Trekking while female
Step by step, overcoming the ‘traveling alone?!’ bogeyman
As a woman, I’ve always been afraid. Afraid of the man walking past me on a poorly lit street, afraid to walk in the dark, afraid to not have my wits about me at any given moment, afraid of being taken advantage of, abducted, raped, trafficked. I don’t know when this deep-seated fear started but it’s been a core part of my life and consciousness for as long as I can remember. I’m sure all women relate to this. And I never questioned it until I started to travel alone.
Some background: In between jobs earlier this year, I took some time to travel and explore. I went to Chile to hike the W Trek in Patagonia, the second multi-day hiking/walking trip I’ve done. The first was half of the Camino in Spain. You can do a lot of musing when you’re walking alone for days on end.
On the Camino, my first time traveling truly alone, I was so scared. I would wake up around 4:30 a.m. to walk in the dark for a few hours so that I could finish most of the day before it got too hot. For the first few days, I walked with my passport in a fanny pack under my shirt, my pepper spray in hand ready to be deployed at any moment, without headphones so I could be on high alert, constantly scanning my surroundings. Only when the sun rose would I relax, put my pepper spray away and jam to some music.
As I walked across Spain, the feeling of fear slipped away, a little more each day after encountering so much kindness, hospitality and camaraderie. And if not kindness, indifference – but never hostility. I stopped holding my pepper spray like a gun, I started to talk to strangers, go out to dinners alone at night, and I realized how much I had been missing out on. I started to experience a feeling of emerging freedom and confidence.
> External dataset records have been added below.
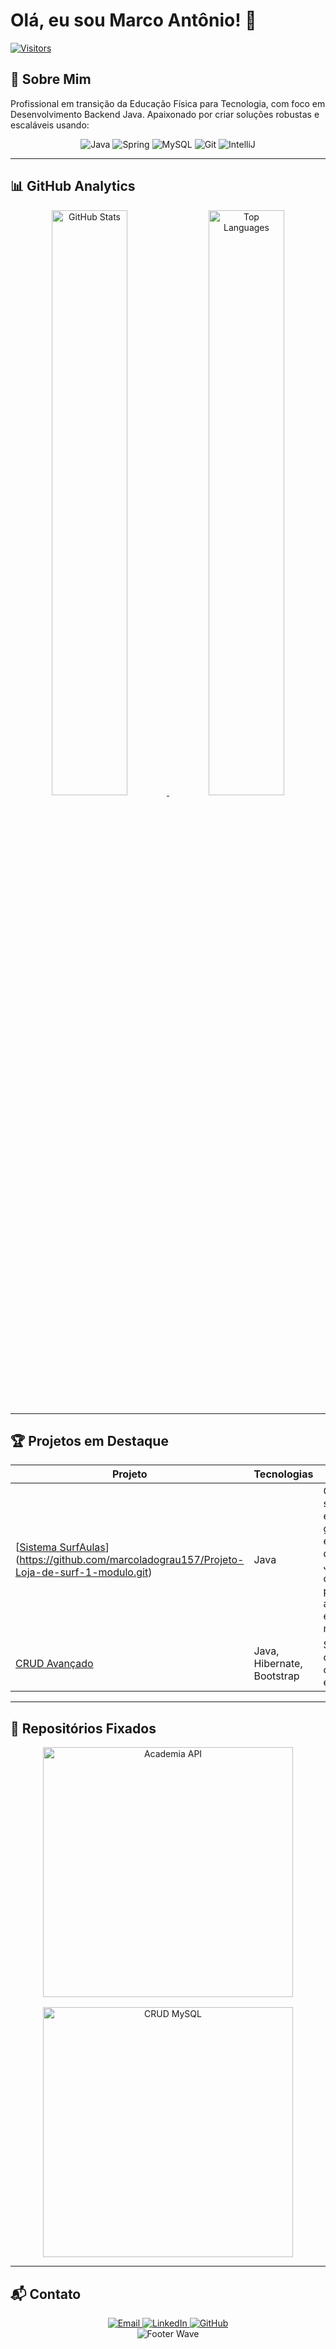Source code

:# Olá, eu sou Marco Antônio! 👋


  <!-- Profile View Counter -->
  [![Visitors](https://komarev.com/ghpvc/?username=marcoladograu157&color=58a6ff&style=flat&label=Profile+Views)](https://github.com/marcoladograu157)
</div>

## 🚀 Sobre Mim
Profissional em transição da Educação Física para Tecnologia, com foco em Desenvolvimento Backend Java. Apaixonado por criar soluções robustas e escaláveis usando:

<div align="center">
  <!-- Technology Badges -->
  <img src="https://img.shields.io/badge/Java-ED8B00?style=for-the-badge&logo=openjdk&logoColor=white" alt="Java">
  <img src="https://img.shields.io/badge/Spring-6DB33F?style=for-the-badge&logo=spring&logoColor=white" alt="Spring">
  <img src="https://img.shields.io/badge/MySQL-005C84?style=for-the-badge&logo=mysql&logoColor=white" alt="MySQL">
  <img src="https://img.shields.io/badge/Git-F05032?style=for-the-badge&logo=git&logoColor=white" alt="Git">
  <img src="https://img.shields.io/badge/IntelliJ_IDEA-000000?style=for-the-badge&logo=intellij-idea&logoColor=white" alt="IntelliJ">
</div>

---

## 📊 GitHub Analytics

<div align="center">
  <!-- GitHub Stats Cards -->
  <a href="https://github.com/marcoladograu157">
    <img width="49%" src="https://github-readme-stats.vercel.app/api?username=marcoladograu157&show_icons=true&theme=navy&bg_color=0d1117&title_color=58a6ff&icon_color=58a6ff&text_color=c9d1d9&hide_border=true&include_all_commits=true" alt="GitHub Stats">
  </a>
  <a href="https://github.com/marcoladograu157">
    <img width="49%" src="https://github-readme-stats.vercel.app/api/top-langs/?username=marcoladograu157&layout=compact&theme=navy&bg_color=0d1117&title_color=58a6ff&text_color=c9d1d9&hide_border=true&hide=html,css" alt="Top Languages">
  </a>
</div>

---

## 🏆 Projetos em Destaque

<div align="center">

| Projeto | Tecnologias | Descrição | Status |
|---------|------------|-----------|--------|
| [[Sistema SurfAulas](https://github.com/marcoladograu157/academia-api)](https://github.com/marcoladograu157/Projeto-Loja-de-surf-1-modulo.git) | Java| O arquivo sistemaStudySurf.java é um sistema de gestão para uma escola de surf, desenvolvido em Java, que permite cadastrar alunos, professores, agendar aulas, gerar relatórios e gerenciar mensalidades. |✅ Concluídoo 
| [CRUD Avançado](https://github.com/marcoladograu157/crud-mysql) | Java, Hibernate, Bootstrap | Sistema web completo com cadastro de usuários e produtos | 🚀 Desenvolvimento|

</div>

---

## 📌 Repositórios Fixados

<div align="center" style="display: flex; flex-wrap: wrap; gap: 16px; justify-content: center;">
  <a href="https://github.com/marcoladograu157/academia-api">
    <img width="400" src="https://github-readme-stats.vercel.app/api/pin/?username=marcoladograu157&repo=academia-api&theme=navy&bg_color=0d1117&title_color=58a6ff&text_color=c9d1d9" alt="Academia API">
  </a>
  <a href="https://github.com/marcoladograu157/crud-mysql">
    <img width="400" src="https://github-readme-stats.vercel.app/api/pin/?username=marcoladograu157&repo=crud-mysql&theme=navy&bg_color=0d1117&title_color=58a6ff&text_color=c9d1d9" alt="CRUD MySQL">
  </a>
</div>

---

## 📬 Contato

<div align="center">
  <!-- Contact Badges -->
  <a href="mailto:marco_gomesougaldino@outlook.com">
    <img src="https://img.shields.io/badge/Outlook-0078D4?style=for-the-badge&logo=microsoft-outlook&logoColor=white" alt="Email">
  </a>
  <a href="https://www.linkedin.com/in/marco-gomes-240973248">
    <img src="https://img.shields.io/badge/LinkedIn-0077B5?style=for-the-badge&logo=linkedin&logoColor=white" alt="LinkedIn">
  </a>
  <a href="https://github.com/marcoladograu157">
    <img src="https://img.shields.io/badge/Portfólio-100000?style=for-the-badge&logo=github&logoColor=white" alt="GitHub">
  </a>
</div>

<!-- Optional Divider -->
<div align="center">
  <img src="https://capsule-render.vercel.app/api?type=waving&color=58a6ff&height=60&section=footer" alt="Footer Wave">
</div>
This feeling that (I assume) men just get to have because they’re not scared for their lives at all times.
So when I set out for the W Trek, I knew what to expect – a wonderful and hard trip where I would meet a lot of really cool people and see a lot of really cool places and spend time in my own head and body. I readily talked to people, asked questions, went to dinner with strangers, mentioned my tent number so my new friends would know where to find me (gasp), and figured out the complexities of a trip in a different language, all by myself. The questions and comments I got during, before and after this trip again made me reflect on how and why we instill so much fear in women: You’re doing this alone? Just you, a young girl? I would never let my daughter do that. I would never have done this at your age, it’s so dangerous. Aren’t you scared? Do you have a knife or pepper spray? How will you defend yourself? What if you get lost?
In this fear that we live with, we lose a lot of freedom, independence and life experience. We feel like we need others to keep us safe, protect us, shelter us. We hide behind others instead of building our own confidence. Traveling alone makes me see the inherent good in others instead of focusing on the horror stories that have built up in my mind over time. And yes, something bad might happen. But also, it probably won’t.